Biodynamic front-runner and premium Stellenbosch wine producer Reyneke Wines has been subject to a few damning “unnecessarily heavy bottle” prefaces.

“It’s absolutely fair criticism,” says Johan Reyneke. “I’m a farmer, my focus was on the vineyard. I didn’t even think of the bottles… I was grateful that someone had the guts to point it out and say, ‘hey, you guys are leaders in sustainability, what about your bottles?’

“After we saw the tasting notes, we took it to heart to improve what we do.”

They started at the carbon footprint up, and brought on-board African Data Technologies (ADTech), a sustainability consulting company which looked at the entire structure of the business. “They pointed out that the bottle-weight wasn’t the only issue, we also needed to look at the percentage of recycled glass as well as the type of energy used in the production.”

Obsidian and glossy, and yes, heavy, the Reyneke Reserve range is distinct for its sandblasted front bearing the estate’s name.

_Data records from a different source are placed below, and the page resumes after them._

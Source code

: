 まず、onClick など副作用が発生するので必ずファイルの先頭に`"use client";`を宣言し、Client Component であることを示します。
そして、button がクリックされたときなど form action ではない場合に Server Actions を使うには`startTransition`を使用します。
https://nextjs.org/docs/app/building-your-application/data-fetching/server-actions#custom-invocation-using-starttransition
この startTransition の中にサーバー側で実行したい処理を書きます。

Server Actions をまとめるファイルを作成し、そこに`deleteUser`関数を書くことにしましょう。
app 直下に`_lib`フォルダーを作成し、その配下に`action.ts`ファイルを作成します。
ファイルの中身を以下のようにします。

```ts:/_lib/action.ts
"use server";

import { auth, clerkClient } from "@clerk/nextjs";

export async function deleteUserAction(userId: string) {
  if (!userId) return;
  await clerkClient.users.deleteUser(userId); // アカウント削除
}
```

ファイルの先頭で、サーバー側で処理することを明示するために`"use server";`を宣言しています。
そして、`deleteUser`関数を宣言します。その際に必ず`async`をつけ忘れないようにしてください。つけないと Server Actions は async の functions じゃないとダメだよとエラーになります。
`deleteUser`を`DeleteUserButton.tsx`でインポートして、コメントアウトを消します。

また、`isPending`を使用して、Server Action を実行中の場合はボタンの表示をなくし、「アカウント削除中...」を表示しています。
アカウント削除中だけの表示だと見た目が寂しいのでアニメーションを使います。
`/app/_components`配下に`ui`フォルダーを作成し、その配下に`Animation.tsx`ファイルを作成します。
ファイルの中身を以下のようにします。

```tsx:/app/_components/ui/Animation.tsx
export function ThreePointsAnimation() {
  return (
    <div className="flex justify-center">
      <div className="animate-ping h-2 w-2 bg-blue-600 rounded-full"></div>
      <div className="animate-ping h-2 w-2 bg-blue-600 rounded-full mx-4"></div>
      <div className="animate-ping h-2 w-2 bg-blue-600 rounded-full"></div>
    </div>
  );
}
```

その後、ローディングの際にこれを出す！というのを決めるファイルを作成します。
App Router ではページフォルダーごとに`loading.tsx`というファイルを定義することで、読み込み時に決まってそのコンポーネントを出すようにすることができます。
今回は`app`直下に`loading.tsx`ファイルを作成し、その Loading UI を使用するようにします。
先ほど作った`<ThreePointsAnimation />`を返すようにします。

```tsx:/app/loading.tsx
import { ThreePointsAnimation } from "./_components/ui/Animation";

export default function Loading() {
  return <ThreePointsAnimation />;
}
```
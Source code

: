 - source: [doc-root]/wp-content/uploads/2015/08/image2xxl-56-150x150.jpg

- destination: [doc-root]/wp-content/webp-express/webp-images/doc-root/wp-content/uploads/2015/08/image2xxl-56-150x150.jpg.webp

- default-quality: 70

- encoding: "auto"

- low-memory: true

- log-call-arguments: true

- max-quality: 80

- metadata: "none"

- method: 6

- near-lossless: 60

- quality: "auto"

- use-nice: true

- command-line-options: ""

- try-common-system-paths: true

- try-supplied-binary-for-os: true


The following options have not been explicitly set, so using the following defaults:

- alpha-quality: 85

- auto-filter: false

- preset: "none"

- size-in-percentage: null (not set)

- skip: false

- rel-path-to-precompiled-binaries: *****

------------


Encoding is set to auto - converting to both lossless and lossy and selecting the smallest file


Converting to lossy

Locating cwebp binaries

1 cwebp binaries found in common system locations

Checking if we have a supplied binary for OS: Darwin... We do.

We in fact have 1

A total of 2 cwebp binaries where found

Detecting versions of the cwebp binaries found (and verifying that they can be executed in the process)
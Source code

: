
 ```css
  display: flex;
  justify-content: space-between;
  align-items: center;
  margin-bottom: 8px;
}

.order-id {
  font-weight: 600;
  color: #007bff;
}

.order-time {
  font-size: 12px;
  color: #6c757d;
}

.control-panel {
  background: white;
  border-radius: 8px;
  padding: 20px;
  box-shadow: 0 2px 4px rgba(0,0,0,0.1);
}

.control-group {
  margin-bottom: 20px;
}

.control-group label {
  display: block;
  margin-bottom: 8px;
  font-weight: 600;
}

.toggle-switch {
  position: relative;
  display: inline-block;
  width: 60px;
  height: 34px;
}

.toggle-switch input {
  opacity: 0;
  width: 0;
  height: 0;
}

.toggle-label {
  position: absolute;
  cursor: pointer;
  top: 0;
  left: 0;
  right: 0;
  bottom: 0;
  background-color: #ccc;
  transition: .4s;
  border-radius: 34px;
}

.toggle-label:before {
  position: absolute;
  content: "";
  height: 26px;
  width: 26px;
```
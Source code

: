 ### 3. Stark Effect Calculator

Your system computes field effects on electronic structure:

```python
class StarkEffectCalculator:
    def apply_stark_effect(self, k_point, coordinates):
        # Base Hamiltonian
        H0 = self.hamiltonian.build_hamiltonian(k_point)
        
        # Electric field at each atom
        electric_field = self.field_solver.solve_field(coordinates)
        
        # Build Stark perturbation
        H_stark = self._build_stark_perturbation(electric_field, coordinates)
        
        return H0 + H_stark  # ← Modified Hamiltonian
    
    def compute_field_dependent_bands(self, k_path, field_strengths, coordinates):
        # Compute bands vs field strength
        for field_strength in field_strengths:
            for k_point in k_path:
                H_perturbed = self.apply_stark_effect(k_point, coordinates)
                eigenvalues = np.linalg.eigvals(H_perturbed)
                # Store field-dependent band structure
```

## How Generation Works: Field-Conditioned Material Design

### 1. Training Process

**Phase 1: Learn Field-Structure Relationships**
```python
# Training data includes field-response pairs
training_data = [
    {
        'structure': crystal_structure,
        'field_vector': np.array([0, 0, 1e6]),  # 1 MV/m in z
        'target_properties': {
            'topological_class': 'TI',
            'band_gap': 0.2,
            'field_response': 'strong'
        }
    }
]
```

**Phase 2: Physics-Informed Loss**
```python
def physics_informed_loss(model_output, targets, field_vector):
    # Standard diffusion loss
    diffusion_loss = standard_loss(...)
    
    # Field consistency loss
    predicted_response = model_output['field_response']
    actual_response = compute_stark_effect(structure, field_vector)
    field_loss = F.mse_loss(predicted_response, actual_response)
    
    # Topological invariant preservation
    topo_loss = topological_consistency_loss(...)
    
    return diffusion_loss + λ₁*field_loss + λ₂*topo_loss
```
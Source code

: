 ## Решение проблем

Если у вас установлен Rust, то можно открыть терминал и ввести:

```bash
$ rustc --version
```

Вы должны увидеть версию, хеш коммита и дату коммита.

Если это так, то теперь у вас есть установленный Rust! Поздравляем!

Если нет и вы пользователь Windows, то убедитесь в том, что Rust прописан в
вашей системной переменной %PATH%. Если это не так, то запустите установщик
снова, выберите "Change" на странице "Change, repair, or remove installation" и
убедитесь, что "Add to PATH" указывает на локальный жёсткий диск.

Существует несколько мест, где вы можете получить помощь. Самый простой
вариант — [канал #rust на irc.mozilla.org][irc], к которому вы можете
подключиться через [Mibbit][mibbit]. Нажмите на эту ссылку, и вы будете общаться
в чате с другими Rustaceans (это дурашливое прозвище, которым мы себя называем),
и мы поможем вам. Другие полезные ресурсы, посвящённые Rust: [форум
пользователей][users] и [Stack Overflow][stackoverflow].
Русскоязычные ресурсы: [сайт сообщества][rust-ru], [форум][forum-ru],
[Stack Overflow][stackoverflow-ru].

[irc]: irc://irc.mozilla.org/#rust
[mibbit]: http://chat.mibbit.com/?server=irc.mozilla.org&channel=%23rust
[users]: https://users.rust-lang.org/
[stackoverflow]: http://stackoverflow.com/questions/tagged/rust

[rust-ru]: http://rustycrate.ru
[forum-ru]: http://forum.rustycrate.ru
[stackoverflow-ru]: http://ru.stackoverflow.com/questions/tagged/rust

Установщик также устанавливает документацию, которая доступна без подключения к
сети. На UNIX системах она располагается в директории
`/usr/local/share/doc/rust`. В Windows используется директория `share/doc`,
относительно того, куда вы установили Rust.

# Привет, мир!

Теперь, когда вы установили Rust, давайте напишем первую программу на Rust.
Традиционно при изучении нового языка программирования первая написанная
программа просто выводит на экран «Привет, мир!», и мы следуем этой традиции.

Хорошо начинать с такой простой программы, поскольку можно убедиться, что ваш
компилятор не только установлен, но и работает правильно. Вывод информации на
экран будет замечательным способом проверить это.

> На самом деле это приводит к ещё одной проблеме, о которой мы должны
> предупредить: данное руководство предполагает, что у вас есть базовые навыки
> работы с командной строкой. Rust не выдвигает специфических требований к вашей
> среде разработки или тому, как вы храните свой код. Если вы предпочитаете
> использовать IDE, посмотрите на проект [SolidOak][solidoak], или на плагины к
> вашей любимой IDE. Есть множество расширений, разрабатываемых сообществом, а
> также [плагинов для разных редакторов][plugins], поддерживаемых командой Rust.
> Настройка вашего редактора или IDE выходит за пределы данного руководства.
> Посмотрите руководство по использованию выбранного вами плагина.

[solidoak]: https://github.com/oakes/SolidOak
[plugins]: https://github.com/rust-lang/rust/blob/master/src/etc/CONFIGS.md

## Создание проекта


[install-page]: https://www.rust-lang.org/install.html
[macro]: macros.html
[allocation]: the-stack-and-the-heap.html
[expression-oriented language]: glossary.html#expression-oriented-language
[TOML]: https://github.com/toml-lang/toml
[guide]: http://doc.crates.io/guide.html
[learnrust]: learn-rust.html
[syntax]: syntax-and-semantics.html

Reyneke was surprised to discover that the Biodynamic tier was by far the bigger carbon villain with its screen-printed labels. This, as the bottles need to be heated twice in the application process. “We will now be sandblasting all the wines as it’s a much more sustainable alternative. We have plans to make it even greener by setting up space and equipment to do it ourselves on the farm. With the added plus of job creation,” says Reyneke.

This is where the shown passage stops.